Configure Ray Logging

NeMo Retriever extraction uses Ray for logging. You can use environment variables for fine-grained control over Ray's logging behavior. In addition, NeMo Retriever extraction provides preset configurations that you can use to quickly update Ray logging behavior.

Important

You must set environment variables before you initialize the pipeline, and you must restart the pipeline if you change variable values.

Quick Start - Use Preset Configurations

To get started quickly, use one of the NeMo Retriever extraction package-level preset variables. Run the code below that corresponds to your use case; production, development, or debugging. The log levels are explained following.

Tip

After you set a preset configuration, you can also override individual variables.
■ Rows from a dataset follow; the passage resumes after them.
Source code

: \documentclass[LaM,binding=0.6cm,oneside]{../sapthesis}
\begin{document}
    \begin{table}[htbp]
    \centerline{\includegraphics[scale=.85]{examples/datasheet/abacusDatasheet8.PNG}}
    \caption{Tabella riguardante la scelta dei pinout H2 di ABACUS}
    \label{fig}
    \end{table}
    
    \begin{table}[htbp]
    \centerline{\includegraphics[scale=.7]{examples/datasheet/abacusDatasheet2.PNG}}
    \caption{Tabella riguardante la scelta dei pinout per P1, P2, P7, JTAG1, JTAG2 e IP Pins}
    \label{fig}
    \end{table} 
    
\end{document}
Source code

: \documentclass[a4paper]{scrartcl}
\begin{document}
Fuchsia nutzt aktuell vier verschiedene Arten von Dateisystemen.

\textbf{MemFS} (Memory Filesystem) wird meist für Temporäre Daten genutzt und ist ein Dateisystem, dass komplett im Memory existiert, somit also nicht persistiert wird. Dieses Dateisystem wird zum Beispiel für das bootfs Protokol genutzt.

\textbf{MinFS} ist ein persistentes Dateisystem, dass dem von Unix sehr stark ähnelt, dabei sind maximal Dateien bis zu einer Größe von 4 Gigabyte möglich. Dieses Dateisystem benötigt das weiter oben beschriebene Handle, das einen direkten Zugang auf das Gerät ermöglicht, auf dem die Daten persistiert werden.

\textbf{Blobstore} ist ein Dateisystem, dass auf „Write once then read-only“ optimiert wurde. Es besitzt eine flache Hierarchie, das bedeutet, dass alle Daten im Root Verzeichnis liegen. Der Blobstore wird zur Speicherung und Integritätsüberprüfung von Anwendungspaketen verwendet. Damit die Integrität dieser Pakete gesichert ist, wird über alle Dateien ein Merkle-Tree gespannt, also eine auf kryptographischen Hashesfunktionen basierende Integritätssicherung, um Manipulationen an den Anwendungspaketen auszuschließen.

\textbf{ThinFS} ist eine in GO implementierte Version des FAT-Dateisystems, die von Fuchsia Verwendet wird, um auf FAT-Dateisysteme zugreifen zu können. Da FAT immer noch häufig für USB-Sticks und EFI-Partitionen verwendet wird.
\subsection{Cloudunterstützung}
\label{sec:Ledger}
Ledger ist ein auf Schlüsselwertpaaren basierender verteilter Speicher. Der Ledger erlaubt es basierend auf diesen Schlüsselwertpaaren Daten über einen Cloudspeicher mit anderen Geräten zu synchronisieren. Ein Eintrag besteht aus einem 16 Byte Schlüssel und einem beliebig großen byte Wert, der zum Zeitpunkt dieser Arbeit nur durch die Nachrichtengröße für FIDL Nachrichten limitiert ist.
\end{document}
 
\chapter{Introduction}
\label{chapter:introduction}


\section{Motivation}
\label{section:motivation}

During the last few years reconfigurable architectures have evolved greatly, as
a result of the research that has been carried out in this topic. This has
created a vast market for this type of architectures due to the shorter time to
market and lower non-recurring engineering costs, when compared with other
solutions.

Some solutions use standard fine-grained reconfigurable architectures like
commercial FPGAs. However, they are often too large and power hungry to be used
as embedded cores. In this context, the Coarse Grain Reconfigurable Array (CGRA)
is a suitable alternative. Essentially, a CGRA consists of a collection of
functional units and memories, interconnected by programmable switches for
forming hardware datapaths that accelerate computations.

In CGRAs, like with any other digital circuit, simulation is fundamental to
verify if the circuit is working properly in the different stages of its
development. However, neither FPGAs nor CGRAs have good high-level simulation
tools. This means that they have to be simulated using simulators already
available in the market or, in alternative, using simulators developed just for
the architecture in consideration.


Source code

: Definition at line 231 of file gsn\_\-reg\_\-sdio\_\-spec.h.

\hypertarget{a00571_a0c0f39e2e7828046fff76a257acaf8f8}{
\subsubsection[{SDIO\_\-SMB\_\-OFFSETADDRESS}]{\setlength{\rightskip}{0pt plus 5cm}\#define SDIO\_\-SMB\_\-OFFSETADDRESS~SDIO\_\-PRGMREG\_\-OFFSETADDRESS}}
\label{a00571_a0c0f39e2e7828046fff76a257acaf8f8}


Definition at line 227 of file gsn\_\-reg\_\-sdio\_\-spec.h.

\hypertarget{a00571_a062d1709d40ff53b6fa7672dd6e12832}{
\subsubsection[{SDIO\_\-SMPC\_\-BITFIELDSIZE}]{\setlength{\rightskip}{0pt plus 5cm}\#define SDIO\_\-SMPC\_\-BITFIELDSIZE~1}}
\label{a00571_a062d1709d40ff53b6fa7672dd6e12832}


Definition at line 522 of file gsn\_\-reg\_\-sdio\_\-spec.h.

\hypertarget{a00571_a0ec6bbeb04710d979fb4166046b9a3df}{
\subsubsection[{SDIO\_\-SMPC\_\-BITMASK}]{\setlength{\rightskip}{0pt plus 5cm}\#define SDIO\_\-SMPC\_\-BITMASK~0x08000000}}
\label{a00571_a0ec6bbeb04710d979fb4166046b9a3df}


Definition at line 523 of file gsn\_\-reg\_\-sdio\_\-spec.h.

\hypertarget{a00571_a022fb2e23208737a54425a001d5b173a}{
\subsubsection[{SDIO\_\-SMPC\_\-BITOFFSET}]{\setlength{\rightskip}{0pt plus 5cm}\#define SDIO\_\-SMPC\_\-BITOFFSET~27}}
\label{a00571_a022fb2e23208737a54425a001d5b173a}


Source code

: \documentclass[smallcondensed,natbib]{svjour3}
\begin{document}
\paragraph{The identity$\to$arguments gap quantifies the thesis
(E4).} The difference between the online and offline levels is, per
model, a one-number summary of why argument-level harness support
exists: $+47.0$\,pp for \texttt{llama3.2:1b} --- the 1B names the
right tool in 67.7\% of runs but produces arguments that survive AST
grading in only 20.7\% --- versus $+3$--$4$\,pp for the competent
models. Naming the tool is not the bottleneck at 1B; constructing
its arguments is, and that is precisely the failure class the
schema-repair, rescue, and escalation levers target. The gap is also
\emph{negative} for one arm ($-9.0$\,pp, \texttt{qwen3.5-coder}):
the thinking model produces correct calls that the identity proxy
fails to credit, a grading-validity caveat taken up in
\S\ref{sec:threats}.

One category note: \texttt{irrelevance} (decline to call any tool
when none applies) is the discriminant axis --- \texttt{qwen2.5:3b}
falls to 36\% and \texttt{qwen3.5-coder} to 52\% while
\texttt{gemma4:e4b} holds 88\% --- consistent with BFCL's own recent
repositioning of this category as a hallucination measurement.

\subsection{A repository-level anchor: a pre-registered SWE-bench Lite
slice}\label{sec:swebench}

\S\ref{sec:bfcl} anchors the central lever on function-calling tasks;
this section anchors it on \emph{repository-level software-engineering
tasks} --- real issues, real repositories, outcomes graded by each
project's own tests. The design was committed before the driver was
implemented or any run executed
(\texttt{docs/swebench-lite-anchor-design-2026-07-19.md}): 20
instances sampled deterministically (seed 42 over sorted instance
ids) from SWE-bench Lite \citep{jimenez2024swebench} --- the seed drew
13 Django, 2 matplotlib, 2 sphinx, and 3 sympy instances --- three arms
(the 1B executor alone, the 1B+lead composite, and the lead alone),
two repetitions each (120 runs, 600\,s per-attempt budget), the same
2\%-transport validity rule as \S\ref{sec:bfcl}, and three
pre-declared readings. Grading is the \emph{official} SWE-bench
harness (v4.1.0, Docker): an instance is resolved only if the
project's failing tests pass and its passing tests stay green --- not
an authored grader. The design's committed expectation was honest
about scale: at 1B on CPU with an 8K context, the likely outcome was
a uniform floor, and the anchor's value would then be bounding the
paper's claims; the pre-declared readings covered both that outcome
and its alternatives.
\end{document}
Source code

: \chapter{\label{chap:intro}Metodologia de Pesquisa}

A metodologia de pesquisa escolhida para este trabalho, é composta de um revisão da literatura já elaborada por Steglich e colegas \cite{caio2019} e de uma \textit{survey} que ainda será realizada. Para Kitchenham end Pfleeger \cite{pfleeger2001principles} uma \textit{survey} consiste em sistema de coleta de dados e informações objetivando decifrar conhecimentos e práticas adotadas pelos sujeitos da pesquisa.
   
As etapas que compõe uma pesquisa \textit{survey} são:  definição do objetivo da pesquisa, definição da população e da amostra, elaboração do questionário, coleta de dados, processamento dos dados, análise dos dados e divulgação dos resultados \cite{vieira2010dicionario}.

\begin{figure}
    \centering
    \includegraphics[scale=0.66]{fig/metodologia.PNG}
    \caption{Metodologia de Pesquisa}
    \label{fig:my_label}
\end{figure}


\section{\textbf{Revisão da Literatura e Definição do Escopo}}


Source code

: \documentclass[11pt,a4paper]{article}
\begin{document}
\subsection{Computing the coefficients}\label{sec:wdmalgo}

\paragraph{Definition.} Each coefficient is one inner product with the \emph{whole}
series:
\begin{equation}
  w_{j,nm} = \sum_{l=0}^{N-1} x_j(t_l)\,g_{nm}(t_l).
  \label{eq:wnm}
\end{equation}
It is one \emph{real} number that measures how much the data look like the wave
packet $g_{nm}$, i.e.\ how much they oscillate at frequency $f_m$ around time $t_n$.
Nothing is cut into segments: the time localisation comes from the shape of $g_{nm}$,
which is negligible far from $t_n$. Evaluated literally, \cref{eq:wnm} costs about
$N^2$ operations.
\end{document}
# Production deployment - minimal logging, maximum performance
export INGEST_RAY_LOG_LEVEL=PRODUCTION

# Development work (default) - balanced logging
export INGEST_RAY_LOG_LEVEL=DEVELOPMENT  

# Debugging issues - maximum logging and visibility
export INGEST_RAY_LOG_LEVEL=DEBUG

PRODUCTION Log Level

The PRODUCTION log level is optimized for production deployments with minimal logging overhead.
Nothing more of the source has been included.